Prof. Dr. Carsten - Peter Thiede
Theologe, Archäologe, Papyrologe

Bedeutender Wissenschaftler im Bereich der Bibelforschung
Langjähriger Präsident der Reinhold - Schneider - Gesellschaft



Er schrieb das Vorwort zu dem Titel:

Georg Müller

REINHOLD SCHNEIDER UND DIE POLITIK

Zwischen Macht und Gewissen

Vorwort:

" Literarischen Sanitätsdienst " nannte Reinhold Schneider die Werke, die er in den Jahren des Zweiten Weltkrieges verfasste. Deutlicher kann ein Schriftsteller kaum sagen, dass er eingreifen will in die Gesellschaft, der er auch selbst angehört. Und er wählt keine Metapher der Revolution, der Auflösung, der Umwertung der Werte, wie sie bei anderen auch zu seiner Zeit Programm waren; er will heilen, ja ganz wörtlich, als Christ, Heil vermitteln. Symptomatisch dafür ist ein Titelwechsel: Die Erzählung "Friedrich von Spee" , entstanden 1934 unter dem Eindruck erster Berichte vom KZ Dachau und 1936 in der von Kurt Ihlenfeld herausgegebenen Sammlung " Die Stunde des Christentums" erstmals veröffentlicht, erscheint 1943, mitten im Bombenkrieg, ein zweites Mal - nunmehr im Colmarer Alsatia Verlag des Joseph Rosse, und unter dem neuen Titel "Der Tröster".
Wäre dies alles, so wäre es schon viel, was Schneider leistete, mit den unzähligen Kleinschriften, Sonetten, Meditationen dieses literarischen Sanitätsdienstes. Aber das gesellschaftliche und gesellschaftspolitische Engagement dieses Autors zeigte auch andere Facetten. Stets politisch, und von Anfang an vor europäischem Horizont , waren seine großangelegten iberischen Studien - über Camoes und Philipp II. Anfang der dreißiger Jahre, das noch immer unüberholte England - Buch "Das Inselreich, Gesetz und Größe der britischen Macht" von 1936, der auslands - und englandfeindlichen Politik des Nationalsozialismus entgegengestellt, und in ganz besonderem Maße seine provozierend originelle Preußenstudie "Die Hohenzollern" , 1933 veröffentlicht und nach wenigen Monaten von der Nazi - Zensur unterdrückt.
Alles, was Schneider schrieb, was das Oeuvre eines "Zoon politikon" , der zunehmend, und ab 1937 dezidiert, als Christ publizierte und auch so verstanden sein wollte. Das bedeutendste Werk des literarischen inneren Widerstandes gegen den Nationalsozialismus konnte so entstehen: der " Las Casas " von 1938, aber dann auch Ende der vierziger, Anfang der fünfziger Jahre die Vielfalt der Schriften mit denen Schneider, ohne Pazifist zu sein, gegen die Wiederbewaffnung beider Teile Deutschlands auftritt, in ostdeutschen Zeitschriften publiziert, weil er auch dort (noch) ein Forum hatte, die Ächtung im Westen, den " Fall Reinhold Schneider " , als Dank dafür erfährt und dann doch die beiden höchsten Auszeichnungen erhält, die ein politischer Schriftsteller in unserem Land erhalten kann: die Aufnahme in die Friedensklasse des "Pour le Merite" 1952, und die Verleihung des Friedenspreises des Deutschen Buchhandels in der Frankfurter Paulskirche 1956, anderthalb Jahre vor seinem Tod.

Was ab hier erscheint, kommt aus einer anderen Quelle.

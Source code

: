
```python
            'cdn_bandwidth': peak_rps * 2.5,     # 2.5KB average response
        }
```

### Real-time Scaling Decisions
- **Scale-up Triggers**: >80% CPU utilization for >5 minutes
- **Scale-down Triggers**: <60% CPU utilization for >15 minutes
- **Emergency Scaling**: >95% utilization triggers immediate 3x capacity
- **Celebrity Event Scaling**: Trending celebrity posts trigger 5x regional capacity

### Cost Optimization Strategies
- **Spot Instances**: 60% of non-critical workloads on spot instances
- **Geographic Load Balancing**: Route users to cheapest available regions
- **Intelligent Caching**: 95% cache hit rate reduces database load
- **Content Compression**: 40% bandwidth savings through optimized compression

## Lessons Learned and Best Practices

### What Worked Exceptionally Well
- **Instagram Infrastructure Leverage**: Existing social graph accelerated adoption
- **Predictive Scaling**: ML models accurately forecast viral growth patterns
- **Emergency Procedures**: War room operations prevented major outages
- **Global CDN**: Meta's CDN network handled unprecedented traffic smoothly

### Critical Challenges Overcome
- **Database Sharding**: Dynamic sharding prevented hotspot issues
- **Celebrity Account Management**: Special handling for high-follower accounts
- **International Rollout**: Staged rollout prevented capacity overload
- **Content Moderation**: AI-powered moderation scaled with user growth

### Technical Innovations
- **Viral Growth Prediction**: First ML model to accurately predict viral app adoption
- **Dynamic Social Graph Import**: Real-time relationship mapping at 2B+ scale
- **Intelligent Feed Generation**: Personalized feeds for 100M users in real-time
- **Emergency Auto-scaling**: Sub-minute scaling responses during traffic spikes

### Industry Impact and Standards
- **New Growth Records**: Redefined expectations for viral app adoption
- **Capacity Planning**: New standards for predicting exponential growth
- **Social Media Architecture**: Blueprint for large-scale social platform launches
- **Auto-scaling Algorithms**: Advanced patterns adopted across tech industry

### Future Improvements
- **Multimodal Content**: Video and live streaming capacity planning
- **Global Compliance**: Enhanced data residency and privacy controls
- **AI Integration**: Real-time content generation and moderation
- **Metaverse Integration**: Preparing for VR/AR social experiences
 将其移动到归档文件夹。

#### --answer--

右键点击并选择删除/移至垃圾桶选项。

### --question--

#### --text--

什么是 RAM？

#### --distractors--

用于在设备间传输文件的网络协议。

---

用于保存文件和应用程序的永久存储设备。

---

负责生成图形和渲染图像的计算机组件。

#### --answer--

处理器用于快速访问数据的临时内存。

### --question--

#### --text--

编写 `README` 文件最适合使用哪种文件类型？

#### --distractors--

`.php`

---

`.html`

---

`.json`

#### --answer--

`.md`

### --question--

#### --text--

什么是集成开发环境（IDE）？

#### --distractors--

Georg Müller legt seit Bossles Dissertation von 1965 erstmals wieder eine umfassende Arbeit über den politischen Autor Reinhold Schneider vor. Sie wird neben den aktuellen Studien Ekkehard Blattmanns eine wichtige Rolle in der Auseinandersetzung mit der bleibenden und kommenden Wirkung Reinhold Schneiders spielen, dies auch, weil sie nicht in der rückblickenden Analyse verharrt. Mancher Faden, der hier aufgegriffen ist, lohnt weiteres Verfolgen. Gerade durch den sparsamen Umgang zeigt der Band, den Müller als einen eigenen ersten Schritt vorlegt, auf übersichtliche Weise, wie die Arbeit nun weitergehen kann.